The Chronological Plan – Reading with a Plan

If you flip open to the table of contents on your copy of the Bible, you may not realize at first that the listing there isn’t exactly “chronological”. Sure, it starts with Genesis (the beginning) and ends with Revelation (the end), but it goes through a couple loop-de-loops in between.

Theses loops have to do with how the books are ordered, which many times is by size (length of text) and not by date. In fact, if it were by date, it is likely that the New Testament would open up with 1 Corinthians, not Matthew. Sometimes that’s a difficult thing to wrap your head around as you’re trying to read the Bible. So to solve that problem, people have created “Chronological Reading Plans” that seek to make the order of events a little clearer.  One of the better “chronological plans” is hosted at “Back to the Bible”, linked here: https://www.backtothebible.org/chronological-reading-plan 

If you browse around the plan you’ll notice that it even breaks up in the middle of books – i.e. Genesis gets broken up by putting Job right after Genesis 11. So if you’re looking for a plan that helps you to make sense of that chronology and maybe adds some insights because of that, this may be your plan. It also comes with the addition of several things that make the plan easy to use.

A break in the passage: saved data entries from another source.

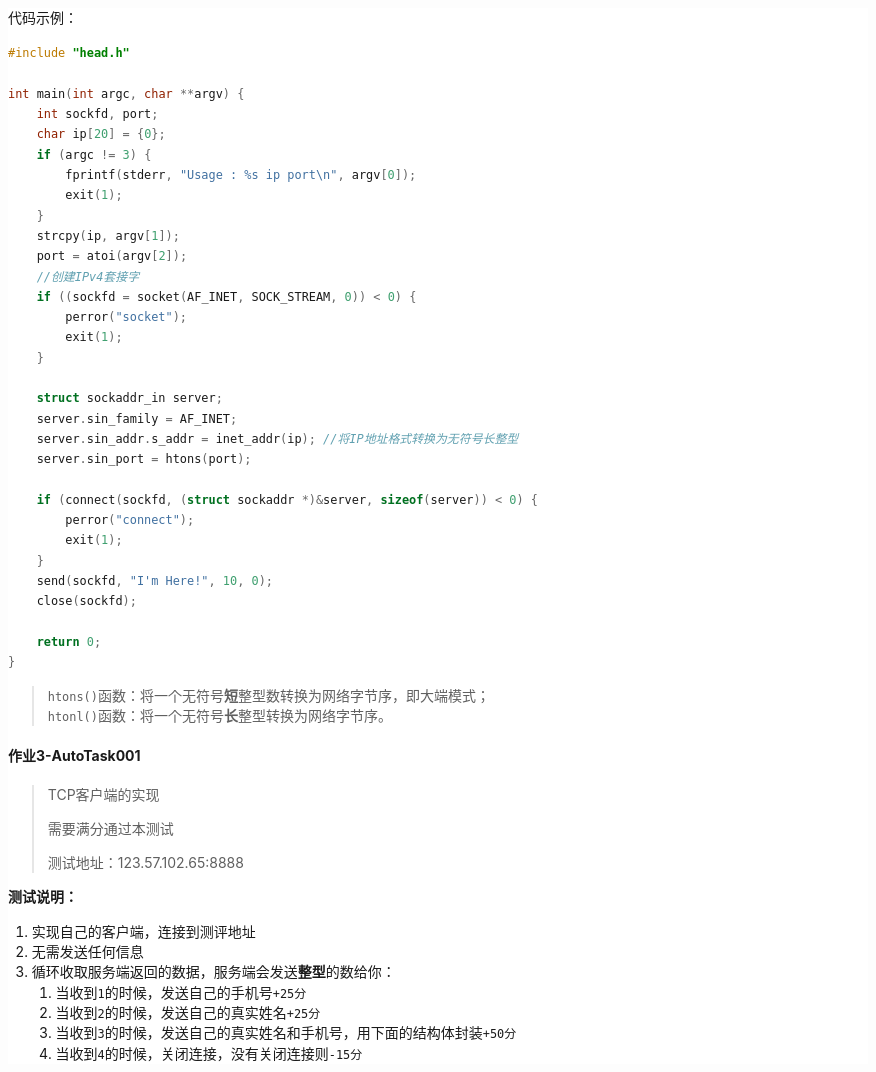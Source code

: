 代码示例：

```c
#include "head.h"

int main(int argc, char **argv) {
    int sockfd, port;
    char ip[20] = {0};
    if (argc != 3) {
        fprintf(stderr, "Usage : %s ip port\n", argv[0]);
        exit(1);
    }
    strcpy(ip, argv[1]);
    port = atoi(argv[2]);
	//创建IPv4套接字
    if ((sockfd = socket(AF_INET, SOCK_STREAM, 0)) < 0) {
        perror("socket");
        exit(1);
    }

    struct sockaddr_in server;
    server.sin_family = AF_INET;
    server.sin_addr.s_addr = inet_addr(ip); //将IP地址格式转换为无符号长整型
    server.sin_port = htons(port);

    if (connect(sockfd, (struct sockaddr *)&server, sizeof(server)) < 0) {
        perror("connect");
        exit(1);
    }
    send(sockfd, "I'm Here!", 10, 0);
    close(sockfd);

    return 0;
}
```

> `htons()`函数：将一个无符号**短**整型数转换为网络字节序，即大端模式；  
> `htonl()`函数：将一个无符号**长**整型转换为网络字节序。



#### 作业3-AutoTask001

> TCP客户端的实现
>
> 需要满分通过本测试
>
> 测试地址：123.57.102.65:8888

**测试说明：**

1. 实现自己的客户端，连接到测评地址
2. 无需发送任何信息
3. 循环收取服务端返回的数据，服务端会发送**整型**的数给你：
   1. 当收到`1`的时候，发送自己的手机号`+25分`
   2. 当收到`2`的时候，发送自己的真实姓名`+25分`
   3. 当收到`3`的时候，发送自己的真实姓名和手机号，用下面的结构体封装`+50分`
   4. 当收到`4`的时候，关闭连接，没有关闭连接则`-15分`
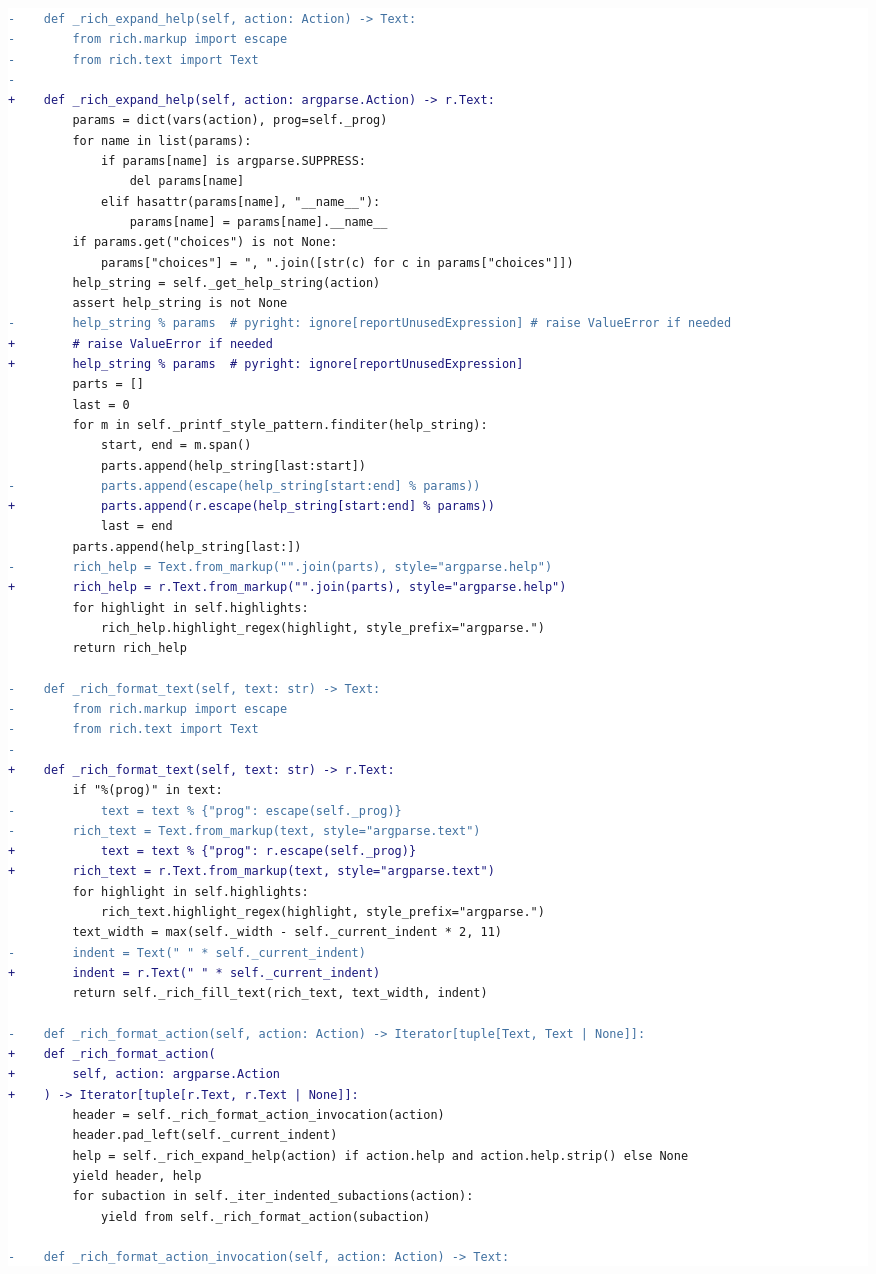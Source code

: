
 ```diff
-    def _rich_expand_help(self, action: Action) -> Text:
-        from rich.markup import escape
-        from rich.text import Text
-
+    def _rich_expand_help(self, action: argparse.Action) -> r.Text:
         params = dict(vars(action), prog=self._prog)
         for name in list(params):
             if params[name] is argparse.SUPPRESS:
                 del params[name]
             elif hasattr(params[name], "__name__"):
                 params[name] = params[name].__name__
         if params.get("choices") is not None:
             params["choices"] = ", ".join([str(c) for c in params["choices"]])
         help_string = self._get_help_string(action)
         assert help_string is not None
-        help_string % params  # pyright: ignore[reportUnusedExpression] # raise ValueError if needed
+        # raise ValueError if needed
+        help_string % params  # pyright: ignore[reportUnusedExpression]
         parts = []
         last = 0
         for m in self._printf_style_pattern.finditer(help_string):
             start, end = m.span()
             parts.append(help_string[last:start])
-            parts.append(escape(help_string[start:end] % params))
+            parts.append(r.escape(help_string[start:end] % params))
             last = end
         parts.append(help_string[last:])
-        rich_help = Text.from_markup("".join(parts), style="argparse.help")
+        rich_help = r.Text.from_markup("".join(parts), style="argparse.help")
         for highlight in self.highlights:
             rich_help.highlight_regex(highlight, style_prefix="argparse.")
         return rich_help
 
-    def _rich_format_text(self, text: str) -> Text:
-        from rich.markup import escape
-        from rich.text import Text
-
+    def _rich_format_text(self, text: str) -> r.Text:
         if "%(prog)" in text:
-            text = text % {"prog": escape(self._prog)}
-        rich_text = Text.from_markup(text, style="argparse.text")
+            text = text % {"prog": r.escape(self._prog)}
+        rich_text = r.Text.from_markup(text, style="argparse.text")
         for highlight in self.highlights:
             rich_text.highlight_regex(highlight, style_prefix="argparse.")
         text_width = max(self._width - self._current_indent * 2, 11)
-        indent = Text(" " * self._current_indent)
+        indent = r.Text(" " * self._current_indent)
         return self._rich_fill_text(rich_text, text_width, indent)
 
-    def _rich_format_action(self, action: Action) -> Iterator[tuple[Text, Text | None]]:
+    def _rich_format_action(
+        self, action: argparse.Action
+    ) -> Iterator[tuple[r.Text, r.Text | None]]:
         header = self._rich_format_action_invocation(action)
         header.pad_left(self._current_indent)
         help = self._rich_expand_help(action) if action.help and action.help.strip() else None
         yield header, help
         for subaction in self._iter_indented_subactions(action):
             yield from self._rich_format_action(subaction)
 
-    def _rich_format_action_invocation(self, action: Action) -> Text:
```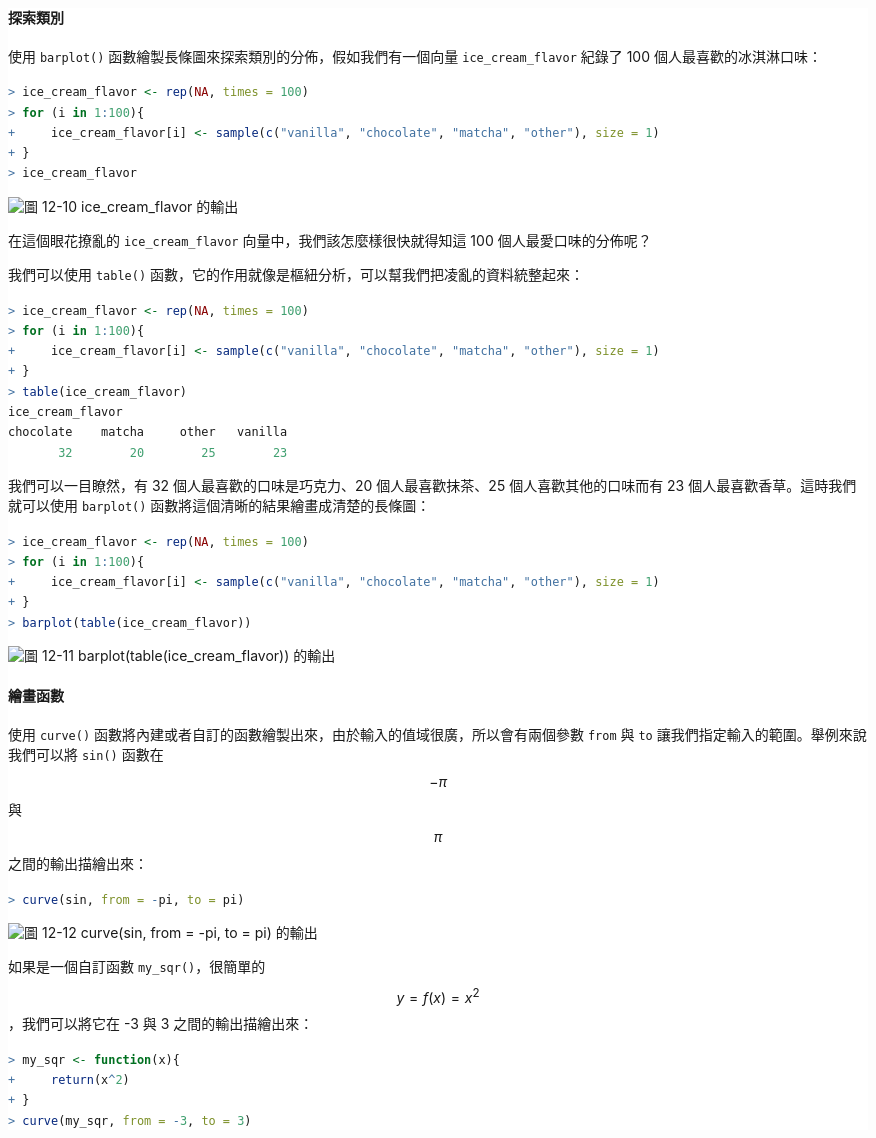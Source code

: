 #### 探索類別

使用 `barplot()` 函數繪製長條圖來探索類別的分佈，假如我們有一個向量 `ice_cream_flavor` 紀錄了 100 個人最喜歡的冰淇淋口味：

```r
> ice_cream_flavor <- rep(NA, times = 100)
> for (i in 1:100){
+     ice_cream_flavor[i] <- sample(c("vanilla", "chocolate", "matcha", "other"), size = 1)
+ }
> ice_cream_flavor
```

![圖 12-10 ice_cream_flavor 的輸出](https://storage.googleapis.com/learn-r-the-easy-way.appspot.com/screenshots_ch12/ch1210.png)

在這個眼花撩亂的 `ice_cream_flavor` 向量中，我們該怎麼樣很快就得知這 100 個人最愛口味的分佈呢？

我們可以使用 `table()` 函數，它的作用就像是樞紐分析，可以幫我們把凌亂的資料統整起來：

```r
> ice_cream_flavor <- rep(NA, times = 100)
> for (i in 1:100){
+     ice_cream_flavor[i] <- sample(c("vanilla", "chocolate", "matcha", "other"), size = 1)
+ }
> table(ice_cream_flavor)
ice_cream_flavor
chocolate    matcha     other   vanilla 
       32        20        25        23
```

我們可以一目瞭然，有 32 個人最喜歡的口味是巧克力、20 個人最喜歡抹茶、25 個人喜歡其他的口味而有 23 個人最喜歡香草。這時我們就可以使用 `barplot()` 函數將這個清晰的結果繪畫成清楚的長條圖：

```r
> ice_cream_flavor <- rep(NA, times = 100)
> for (i in 1:100){
+     ice_cream_flavor[i] <- sample(c("vanilla", "chocolate", "matcha", "other"), size = 1)
+ }
> barplot(table(ice_cream_flavor))
```

![圖 12-11 barplot(table(ice_cream_flavor)) 的輸出](https://storage.googleapis.com/learn-r-the-easy-way.appspot.com/screenshots_ch12/ch1211.png)

#### 繪畫函數

使用 `curve()` 函數將內建或者自訂的函數繪製出來，由於輸入的值域很廣，所以會有兩個參數 `from` 與 `to` 讓我們指定輸入的範圍。舉例來說我們可以將 `sin()` 函數在 $$-\pi$$ 與 $$\pi$$ 之間的輸出描繪出來：

```r
> curve(sin, from = -pi, to = pi)
```

![圖 12-12 curve(sin, from = -pi, to = pi) 的輸出](https://storage.googleapis.com/learn-r-the-easy-way.appspot.com/screenshots_ch12/ch1212.png)

如果是一個自訂函數 `my_sqr()`，很簡單的 $$y = f(x) = x^2$$，我們可以將它在 -3 與 3 之間的輸出描繪出來：

```r
> my_sqr <- function(x){
+     return(x^2)
+ }
> curve(my_sqr, from = -3, to = 3)
```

In brief:

  1. Goes through the entire Bible in a year? Yes. 
  2. Number of readings per day? One. (several chapters)
  3. Readings mixed from Old and New Testaments? No. It obviously runs from Old to New Testament.
  4. Average length of readings – 3-5 chapters (per day), about 20 minutes of reading out loud to read a normal day’s readings.
  5. Number of days per week in plan – Seven.
  6. Available smartphone app? Back to the Bible uses the goTandem app for all of their plans, and this is one of them.
  7. Available explanations/devotions/prayers? Not for this plan, but other plans have them.
  8. Available reminders? Yes. You can sign up for email reminders or use the goTandem app.

So if you would like to make sense of the time of the Bible and can afford a little more time reading, the Chronological Reading Plan from Back to the Bible might be for you.